感心してるけど、貴族令息や令嬢が絶対つけない類の飾りですよね。
でも、狩りとかする人は付けたりするのかな?
よく城とか屋敷に剥製飾ってる人はいるけど。
王子の部屋に敷いてある敷物も、毛皮だから何かしらの獣の皮だ。

送ってくれた親切な村人さんが、商人を紹介してくれた。
おかげで肉と毛皮も売れて、毛皮が50銀貨、肉が15銀貨に解体済なので+5銀貨で売れる。
村の報酬より高い……!
そりゃ村人だって戦えるのなら、戦って売りたいよね、皮も肉も。
折角送ってくれたので、村人さんにも宿屋のクレープを買って持たせる。
美味しいから食べにきてね!の宣伝も忘れない。
銀貨一枚は安くはないだろうけどね。

私と王子は、依頼書に終了のサインを貰ったものを、ギルドへと持って行った。

「探しましたよ!ミア」

え?
何か既視感あるんですけど…。
メガネが立っていた。
メガネをくいっとして、こちらを見ている。
黒髪に青い瞳の美青年だ。
といっても少年らしい頬の膨らみもあって、発展途上。

「ああ、何ですかその血は!何処か怪我を!?」

言われて私も気づいた。
そういえば血塗れや。
解体するから、ギルドに入る前に魔法かければいいかなって放置してたんだった。

「大丈夫です。返り血です」

何も大丈夫ではないけど、怪我はしていない。
私と王子は、清潔《クリーン》で汚れを落とした。
便利、便利。

「奥の部屋、借りますね」
「ええ、どうぞ」

エミリーに言うと、メガネを引っ張って、王子と共に個室に入る。

「何で来たんですか?」

テイク2だよ。
何でまた増えたの。

「い、いや、その、私は……元々殿下の側近として生を受けた身だ」

王子を見ると、王子はゆるく首を横に振る。
知らなかったらしい。

「アルクハイド殿下がいなければ、私の存在する意味もない……というのは建前で、ミアが危険な旅に出たというので、助力が出来ればと駆けつけました」
「所持金は?」
「え?…ああ、少ないですが…」

事情を聞くだけ無駄な気がして、とりあえず所持金について聞く。
白金貨2枚と銀貨に銅貨。
大金を持ち歩くんじゃありませんパート2。
説教の上、白金貨はギルドに預けるように諭した。
私もやったので、きつくは責めない。

「そういえば、名前何でしたっけ?」
「……あ、それは……サーフィスです」
「じゃあ、サーフ。
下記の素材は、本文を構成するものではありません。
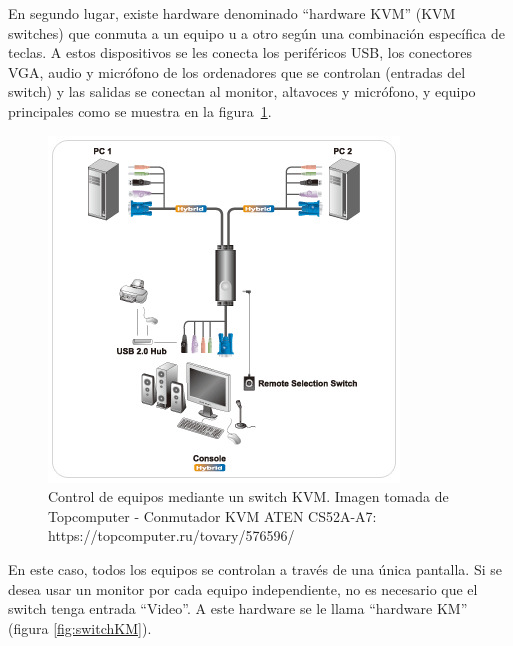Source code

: En segundo lugar, existe hardware denominado ``hardware KVM'' (KVM switches) que conmuta a un equipo u a otro según una combinación específica de teclas. A estos dispositivos se les conecta los periféricos USB, los conectores VGA, audio y micrófono de los ordenadores que se controlan (entradas del switch) y las salidas se conectan al monitor, altavoces y micrófono, y equipo principales como se muestra en la figura~\ref{fig:switchKVM}.

\begin{figure}[h!]
\centering
\includegraphics[scale = 0.7]{capitulo_01/figuras_dir/KVM.jpg}
\caption{Control de equipos mediante un switch KVM. Imagen tomada de Topcomputer - Conmutador KVM ATEN CS52A-A7: https://topcomputer.ru/tovary/576596/}
\label{fig:switchKVM}
\end{figure}

En este caso, todos los equipos se controlan a través de una única pantalla. Si se desea usar un monitor por cada equipo independiente, no es necesario que el switch tenga entrada ``Video''. A este hardware se le llama ``hardware KM'' (figura \ref{fig:switchKM}).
宿屋はアルと同じ所にして。アルは一年先まで宿代払ってるけど、一ヶ月更新でいいと思う。今後はアルと行動してね」

そういうと、名前を聞かれてしょんぼりした顔のまま、メガネは力なく頷いた。
これで王子の送り迎えからは解放された。
やったね!
でも、王子はおいといてメガネもいついなくなるか分からない。
明日からはビシビシ育てねばなるまい。